A fully-automated integrative workflow to streamline NGS-based analyses within Molecular Tumour Boards
Carta, M. G.; Angeloni, M.; Toegel, L.; Schubart, C.; Hoelsken, A.; Stoehr, R.; Vatrano, S.; Rizzi, D.; Magni, P.; Fraggetta, F.; Hartmann, A.; Haller, F.; Ferrazzi, F.
Show abstract
Molecular Tumour Boards (MTBs) rely on different bioinformatics tools and knowledgebases for variant annotation, oncogenicity classification, and estimation of complex biomarkers to identify actionable alterations. However, the typical bioinformatics workflow to process raw next-generation sequencing (NGS) data into clinically meaningful variants involves multiple steps and is inherently complex, thus requiring repeated manual intervention and causing delays in providing molecularly informed precision oncology. Here, we aimed at overcoming these limitations by developing a fully-automated integrative workflow to support NGS-based analyses within MTBs. Our workflow was established at the Institute of Pathology, University Hospital Erlangen (Germany), and adapted to the fully digitized Pathology department at Gravina Hospital in Caltagirone (Italy), using the Illumina TruSight Oncology 500 HRD assay as case study.

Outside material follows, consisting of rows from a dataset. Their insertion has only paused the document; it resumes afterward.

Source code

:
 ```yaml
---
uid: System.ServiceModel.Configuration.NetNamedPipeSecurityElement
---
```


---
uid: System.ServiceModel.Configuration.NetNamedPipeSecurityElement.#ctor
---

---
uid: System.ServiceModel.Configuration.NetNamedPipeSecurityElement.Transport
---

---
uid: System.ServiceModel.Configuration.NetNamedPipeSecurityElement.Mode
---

A trigger event initiates all the downstream bioinformatics analyses to support variant interpretation. In Erlangen, the trigger event is the automatic detection of new NGS data on the Illumina Connected Analytics cloud-based platform. In Caltagirone, the analyses are manually triggered from the anatomic pathology laboratory information system (AP-LIS). The workflow automatically: (i) generates an intuitive overview of sequencing quality metrics, (ii) performs variant annotation, (iii) classifies variant oncogenicity through a fully-automated implementation of the ClinGen/CGC/VICC guidelines, and (iv) generates homologous recombination deficiency scores with genomic instability plots. In the digitized pathology department, results can be readily opened from the AP-LIS and visualized in the patient gallery. Taken together, our end-to-end fully-automated workflow streamlines NGS-based analyses within MTBs by integrating variant interpretation, oncogenicity classification, and estimation of clinically relevant biomarkers.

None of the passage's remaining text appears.